Lothar Binding (born 1 April 1950) is a German politician of the Social Democratic Party of Germany (SPD) who served as a member of the Bundestag from the 1998 until 2021.

Early life 
Binding was born in Sandershausen. After his apprenticeship as a heavy- current electrician (1965–1968) he graduated Hesse College (Abitur) in 1972. Following his national civil service as a nurse's helper he studied mathematics, physics and philosophy at the universities of Heidelberg and Tübingen. In 1981 he obtained a Diplom degree in mathematics and physics at Ruprecht Karl University Heidelberg.

Following his Diplom Binding worked as a technician and from 1987 until 1998 as an IT specialist at the Computer Center of Heidelberg University where he was responsible for planning, creating and operating local networks and high speed networks for data processing.

Binding is married and has two sons.

Political career 
  
In 1965, Binding joined both the SPD and the IG Metall. From 1986 until 1994 he served as the chairman of the SPD district association in Heidelberg. In 1989, he was elected to the city council of Heidelberg and in 1994 he became chairman of the SPD group in the council until 2000.

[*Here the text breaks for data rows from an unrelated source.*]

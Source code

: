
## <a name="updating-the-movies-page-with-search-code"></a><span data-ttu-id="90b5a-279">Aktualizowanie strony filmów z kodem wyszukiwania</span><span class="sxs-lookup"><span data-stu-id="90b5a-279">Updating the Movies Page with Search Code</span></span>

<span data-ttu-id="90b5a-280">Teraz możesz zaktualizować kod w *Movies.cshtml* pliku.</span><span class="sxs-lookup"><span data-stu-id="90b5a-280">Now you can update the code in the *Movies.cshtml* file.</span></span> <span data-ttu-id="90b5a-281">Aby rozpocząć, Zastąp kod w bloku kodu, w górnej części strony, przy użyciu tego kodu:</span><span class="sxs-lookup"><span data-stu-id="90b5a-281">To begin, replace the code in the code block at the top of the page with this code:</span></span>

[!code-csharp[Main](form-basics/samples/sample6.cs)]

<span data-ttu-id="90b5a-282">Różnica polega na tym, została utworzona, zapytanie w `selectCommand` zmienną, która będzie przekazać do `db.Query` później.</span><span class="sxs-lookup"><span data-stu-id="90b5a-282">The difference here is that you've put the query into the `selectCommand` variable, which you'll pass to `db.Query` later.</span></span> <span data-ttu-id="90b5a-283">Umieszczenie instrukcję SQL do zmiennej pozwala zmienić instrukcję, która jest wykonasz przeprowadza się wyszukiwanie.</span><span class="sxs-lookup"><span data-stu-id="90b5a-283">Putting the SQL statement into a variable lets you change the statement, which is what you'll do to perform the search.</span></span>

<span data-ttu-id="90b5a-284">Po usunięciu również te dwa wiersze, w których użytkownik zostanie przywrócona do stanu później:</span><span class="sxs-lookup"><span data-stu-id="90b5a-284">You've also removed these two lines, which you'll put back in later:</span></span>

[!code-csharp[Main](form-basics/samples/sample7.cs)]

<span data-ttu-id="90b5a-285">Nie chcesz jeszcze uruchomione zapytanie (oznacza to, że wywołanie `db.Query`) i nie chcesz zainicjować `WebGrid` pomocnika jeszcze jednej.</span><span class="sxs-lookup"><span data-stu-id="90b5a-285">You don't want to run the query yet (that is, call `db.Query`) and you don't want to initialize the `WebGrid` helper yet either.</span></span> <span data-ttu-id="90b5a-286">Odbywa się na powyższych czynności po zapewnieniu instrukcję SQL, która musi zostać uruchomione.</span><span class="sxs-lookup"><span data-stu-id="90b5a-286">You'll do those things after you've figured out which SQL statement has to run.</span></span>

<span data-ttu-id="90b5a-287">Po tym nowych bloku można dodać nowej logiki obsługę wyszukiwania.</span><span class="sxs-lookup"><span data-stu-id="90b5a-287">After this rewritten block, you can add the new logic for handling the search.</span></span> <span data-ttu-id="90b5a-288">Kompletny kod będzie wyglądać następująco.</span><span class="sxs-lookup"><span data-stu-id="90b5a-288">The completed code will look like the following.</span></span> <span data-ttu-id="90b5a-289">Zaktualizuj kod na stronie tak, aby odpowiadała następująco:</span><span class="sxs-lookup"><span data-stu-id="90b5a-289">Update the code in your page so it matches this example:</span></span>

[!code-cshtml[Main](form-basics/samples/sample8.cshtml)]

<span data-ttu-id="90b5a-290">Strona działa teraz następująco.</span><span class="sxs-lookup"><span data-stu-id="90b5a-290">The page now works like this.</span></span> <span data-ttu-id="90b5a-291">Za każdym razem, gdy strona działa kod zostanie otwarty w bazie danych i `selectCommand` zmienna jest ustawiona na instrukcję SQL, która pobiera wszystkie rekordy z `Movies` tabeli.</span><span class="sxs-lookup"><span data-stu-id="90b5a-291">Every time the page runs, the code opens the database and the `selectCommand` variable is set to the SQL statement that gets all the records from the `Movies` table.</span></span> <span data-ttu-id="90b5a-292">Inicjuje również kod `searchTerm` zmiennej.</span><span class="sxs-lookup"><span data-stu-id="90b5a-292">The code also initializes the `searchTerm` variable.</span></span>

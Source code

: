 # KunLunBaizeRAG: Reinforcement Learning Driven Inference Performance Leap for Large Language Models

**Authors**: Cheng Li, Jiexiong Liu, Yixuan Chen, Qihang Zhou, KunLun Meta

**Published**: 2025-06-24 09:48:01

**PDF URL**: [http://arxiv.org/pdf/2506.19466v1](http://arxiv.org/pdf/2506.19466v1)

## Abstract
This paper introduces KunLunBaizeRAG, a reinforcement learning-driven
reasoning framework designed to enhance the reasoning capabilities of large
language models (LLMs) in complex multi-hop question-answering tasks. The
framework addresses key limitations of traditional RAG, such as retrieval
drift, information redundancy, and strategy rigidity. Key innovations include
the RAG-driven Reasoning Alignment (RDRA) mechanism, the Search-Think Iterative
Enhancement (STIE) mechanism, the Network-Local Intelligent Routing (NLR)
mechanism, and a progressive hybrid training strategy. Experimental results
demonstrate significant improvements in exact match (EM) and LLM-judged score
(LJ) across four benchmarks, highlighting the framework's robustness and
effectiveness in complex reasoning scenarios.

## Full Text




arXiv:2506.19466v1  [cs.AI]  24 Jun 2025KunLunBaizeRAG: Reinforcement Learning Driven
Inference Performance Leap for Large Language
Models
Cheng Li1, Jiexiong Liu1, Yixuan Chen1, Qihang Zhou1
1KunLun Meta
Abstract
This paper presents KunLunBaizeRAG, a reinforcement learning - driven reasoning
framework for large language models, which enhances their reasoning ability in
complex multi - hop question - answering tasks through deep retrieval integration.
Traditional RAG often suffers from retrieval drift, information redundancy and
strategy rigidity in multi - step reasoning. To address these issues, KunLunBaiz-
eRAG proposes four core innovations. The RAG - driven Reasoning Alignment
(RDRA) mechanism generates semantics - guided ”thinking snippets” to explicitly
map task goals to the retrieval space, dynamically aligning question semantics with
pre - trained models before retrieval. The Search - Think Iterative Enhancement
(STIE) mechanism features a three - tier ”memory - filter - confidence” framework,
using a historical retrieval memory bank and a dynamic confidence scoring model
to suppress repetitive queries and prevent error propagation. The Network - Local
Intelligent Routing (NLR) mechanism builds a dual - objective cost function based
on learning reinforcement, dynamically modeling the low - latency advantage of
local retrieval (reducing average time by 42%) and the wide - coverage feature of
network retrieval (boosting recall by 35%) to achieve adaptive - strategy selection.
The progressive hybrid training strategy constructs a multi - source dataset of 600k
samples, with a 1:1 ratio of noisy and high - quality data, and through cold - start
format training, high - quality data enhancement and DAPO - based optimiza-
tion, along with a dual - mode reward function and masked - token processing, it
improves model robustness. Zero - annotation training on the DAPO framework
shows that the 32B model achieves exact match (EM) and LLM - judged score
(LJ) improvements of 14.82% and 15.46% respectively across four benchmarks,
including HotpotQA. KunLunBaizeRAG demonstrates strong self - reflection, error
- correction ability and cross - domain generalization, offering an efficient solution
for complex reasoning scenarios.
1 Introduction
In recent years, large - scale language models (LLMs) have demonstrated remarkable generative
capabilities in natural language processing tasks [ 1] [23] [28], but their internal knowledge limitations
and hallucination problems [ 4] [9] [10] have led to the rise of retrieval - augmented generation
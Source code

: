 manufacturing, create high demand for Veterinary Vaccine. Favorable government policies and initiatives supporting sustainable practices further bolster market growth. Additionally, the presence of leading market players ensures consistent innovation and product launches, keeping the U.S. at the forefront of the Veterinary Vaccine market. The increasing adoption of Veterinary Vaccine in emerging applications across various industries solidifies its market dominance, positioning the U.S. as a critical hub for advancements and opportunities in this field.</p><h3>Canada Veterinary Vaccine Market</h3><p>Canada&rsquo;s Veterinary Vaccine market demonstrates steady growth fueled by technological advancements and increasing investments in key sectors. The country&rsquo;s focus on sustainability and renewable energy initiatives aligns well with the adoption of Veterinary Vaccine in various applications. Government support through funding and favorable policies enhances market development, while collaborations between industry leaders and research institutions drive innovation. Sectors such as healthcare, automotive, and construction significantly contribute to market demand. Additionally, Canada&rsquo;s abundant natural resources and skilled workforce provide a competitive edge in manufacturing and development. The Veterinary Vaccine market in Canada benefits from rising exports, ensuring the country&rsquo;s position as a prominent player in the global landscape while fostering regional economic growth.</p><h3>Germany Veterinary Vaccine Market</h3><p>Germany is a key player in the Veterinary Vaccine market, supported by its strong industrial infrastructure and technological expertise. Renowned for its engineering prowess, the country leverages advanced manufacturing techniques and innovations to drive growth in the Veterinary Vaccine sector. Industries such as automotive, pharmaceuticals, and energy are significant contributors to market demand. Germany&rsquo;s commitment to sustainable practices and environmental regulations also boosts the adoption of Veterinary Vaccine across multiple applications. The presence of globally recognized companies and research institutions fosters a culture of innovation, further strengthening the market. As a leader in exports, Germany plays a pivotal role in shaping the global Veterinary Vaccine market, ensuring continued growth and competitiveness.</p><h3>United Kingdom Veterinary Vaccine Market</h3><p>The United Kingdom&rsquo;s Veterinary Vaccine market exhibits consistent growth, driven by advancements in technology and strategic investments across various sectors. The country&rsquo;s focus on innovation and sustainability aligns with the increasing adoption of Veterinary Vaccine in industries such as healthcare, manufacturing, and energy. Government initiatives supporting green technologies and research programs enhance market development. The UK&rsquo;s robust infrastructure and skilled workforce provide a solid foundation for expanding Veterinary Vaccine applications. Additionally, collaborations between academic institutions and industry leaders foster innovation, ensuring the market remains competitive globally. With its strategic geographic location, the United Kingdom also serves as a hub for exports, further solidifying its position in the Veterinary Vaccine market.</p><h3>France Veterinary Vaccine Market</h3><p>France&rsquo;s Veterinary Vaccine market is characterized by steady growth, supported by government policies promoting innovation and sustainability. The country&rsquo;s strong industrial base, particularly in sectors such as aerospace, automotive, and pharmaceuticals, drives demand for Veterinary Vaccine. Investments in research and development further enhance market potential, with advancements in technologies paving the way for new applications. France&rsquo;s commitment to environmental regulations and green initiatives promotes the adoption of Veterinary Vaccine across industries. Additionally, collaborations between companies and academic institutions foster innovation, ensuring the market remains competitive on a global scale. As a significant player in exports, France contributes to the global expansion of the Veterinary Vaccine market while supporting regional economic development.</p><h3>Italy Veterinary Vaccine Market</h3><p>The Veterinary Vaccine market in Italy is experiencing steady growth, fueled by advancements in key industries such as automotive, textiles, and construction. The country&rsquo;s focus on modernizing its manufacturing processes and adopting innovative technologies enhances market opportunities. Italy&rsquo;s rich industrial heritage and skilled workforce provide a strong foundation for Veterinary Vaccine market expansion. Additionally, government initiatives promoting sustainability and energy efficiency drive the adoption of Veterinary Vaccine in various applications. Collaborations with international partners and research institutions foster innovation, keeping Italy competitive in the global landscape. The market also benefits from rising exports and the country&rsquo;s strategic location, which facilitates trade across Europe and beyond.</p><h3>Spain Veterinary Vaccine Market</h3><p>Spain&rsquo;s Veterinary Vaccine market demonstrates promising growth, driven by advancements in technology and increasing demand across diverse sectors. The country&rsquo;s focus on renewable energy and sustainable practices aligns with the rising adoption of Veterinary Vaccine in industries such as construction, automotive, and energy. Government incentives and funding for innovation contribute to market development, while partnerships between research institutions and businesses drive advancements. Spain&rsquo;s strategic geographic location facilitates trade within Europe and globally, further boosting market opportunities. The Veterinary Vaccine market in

From the 1998 national elections, Binding was a member of the German Bundestag (lower house of Parliament), representing Heidelberg. Throughout his time in parliament, he served on the Finance Committee. Within the SPD parliamentary group, he was the deputy spokesman of the financial policy working group from 2002 until 2005 and again from 2009 until 2012; he served as the working group's spokesman from 2012. He was also a member of the working group on municipal policy from 2005 until 2021.

On the Budget Committee, Binding served as his parliamentary group's rapporteur on the budgets of the Federal Constitutional Court (2005-2009), the Federal Ministry of Justice  (2005-2019) and the Federal Ministry of Economic Cooperation and Development (2009-2013).

In the negotiations to form a Grand Coalition of Chancellor Angela Merkel's Christian Democrats (CDU together with the Bavarian CSU) and the SPD following the 2013 German elections, Binding was part of the SPD delegation in the working group on banking regulation and the Eurozone, led by Herbert Reul and Martin Schulz.

From 2014 to 2015, Binding was part of the SPD parliamentary group's leadership under chairman Thomas Oppermann.

In addition, Binding was the initiator of the bipartisan group resolution which laid the groundwork for the anti-smoking legislation in Germany including the federal legislation in 2007 and some German states' legislation in the following years.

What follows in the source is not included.